13.1 mile RUN… last year 2:28:26; goal 2:20:00; actual 2:20:02
At this point, I do some quick calculation and know I have taken about 17 minutes off of last year’s time. I came in slower than I had hoped on the bike, and if I wanted to hit my goal of 30 minutes improvement I’m going to have to beat my goal run time. If I can average 10 minute miles, I’ll be good. It’s possible, but it won’t be easy. First few miles were under 10 minute pace, and I felt pretty good. Every aid station I took a cup of Coke and dumped it into a cup of water and took a couple big gulps, filled my bottle with more ice if I needed it, dumped some ice in my sports bra and kept going. I sipped from my run bottle between aid stations. I focused on my cadence and my breathing, and I was making good progress. Not crazy fast by any means, but passing plenty of other runners and encouraging them along the way (my favorite). Halfway through the run I was on pace to hit my goal, but I just couldn’t quite keep up the pace. I started walking the uphills, and it all went downhill from there. I ended up hitting my run goal, but not making up any of the time I would have needed to hit my overall goal. My team was at the tent just a couple hundred meters before the finish line. It was so great to get to see them each time I passed by and hear them cheer me on. It definitely gave me a boost.
Overall, I finished in just over seven hours and 25 minutes, a 25 minute improvement from last year.

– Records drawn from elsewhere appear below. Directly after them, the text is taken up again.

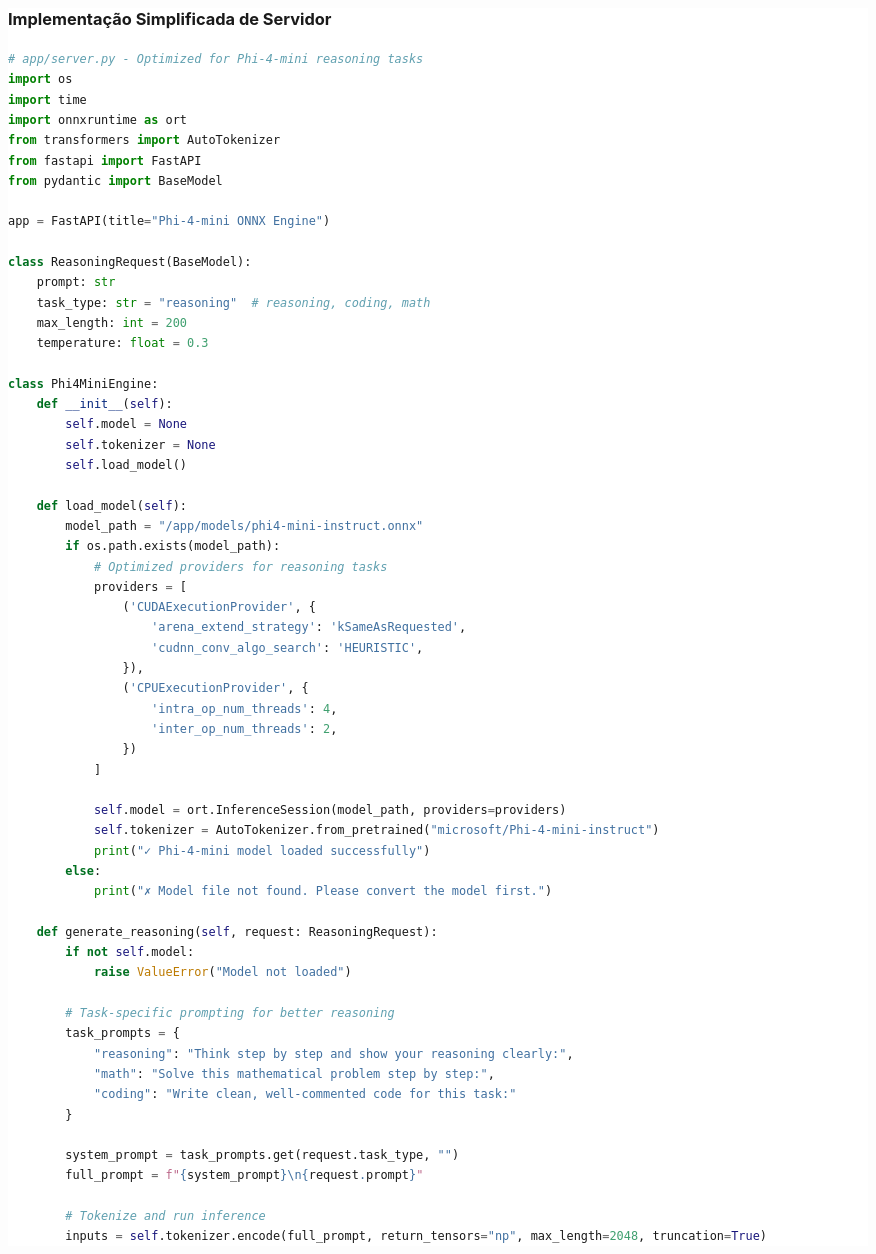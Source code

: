 ### Implementação Simplificada de Servidor

```python
# app/server.py - Optimized for Phi-4-mini reasoning tasks
import os
import time
import onnxruntime as ort
from transformers import AutoTokenizer
from fastapi import FastAPI
from pydantic import BaseModel

app = FastAPI(title="Phi-4-mini ONNX Engine")

class ReasoningRequest(BaseModel):
    prompt: str
    task_type: str = "reasoning"  # reasoning, coding, math
    max_length: int = 200
    temperature: float = 0.3

class Phi4MiniEngine:
    def __init__(self):
        self.model = None
        self.tokenizer = None
        self.load_model()
    
    def load_model(self):
        model_path = "/app/models/phi4-mini-instruct.onnx"
        if os.path.exists(model_path):
            # Optimized providers for reasoning tasks
            providers = [
                ('CUDAExecutionProvider', {
                    'arena_extend_strategy': 'kSameAsRequested',
                    'cudnn_conv_algo_search': 'HEURISTIC',
                }),
                ('CPUExecutionProvider', {
                    'intra_op_num_threads': 4,
                    'inter_op_num_threads': 2,
                })
            ]
            
            self.model = ort.InferenceSession(model_path, providers=providers)
            self.tokenizer = AutoTokenizer.from_pretrained("microsoft/Phi-4-mini-instruct")
            print("✓ Phi-4-mini model loaded successfully")
        else:
            print("✗ Model file not found. Please convert the model first.")
    
    def generate_reasoning(self, request: ReasoningRequest):
        if not self.model:
            raise ValueError("Model not loaded")
        
        # Task-specific prompting for better reasoning
        task_prompts = {
            "reasoning": "Think step by step and show your reasoning clearly:",
            "math": "Solve this mathematical problem step by step:",
            "coding": "Write clean, well-commented code for this task:"
        }
        
        system_prompt = task_prompts.get(request.task_type, "")
        full_prompt = f"{system_prompt}\n{request.prompt}"
        
        # Tokenize and run inference
        inputs = self.tokenizer.encode(full_prompt, return_tensors="np", max_length=2048, truncation=True)
```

In case you are wondering, the average finish time is closer to 6:30. I came in the top 78% and placed 65th in my age group. My run was in the top 46%, so I made up a lot of ground there, considering my swim and bike were both in the bottom 5%. Overall I feel good with the results, given where I am in my fitness journey.
The day after the race, on our drive home, I signed up for my next one… Chattanooga 70.3 in May 2023. Last year this was something I was going to see if I could do. Now, I guess this is something I do. I’m not sure how I feel about that, to be honest. I guess that’s one more thing for me to talk with my therapist about, ha!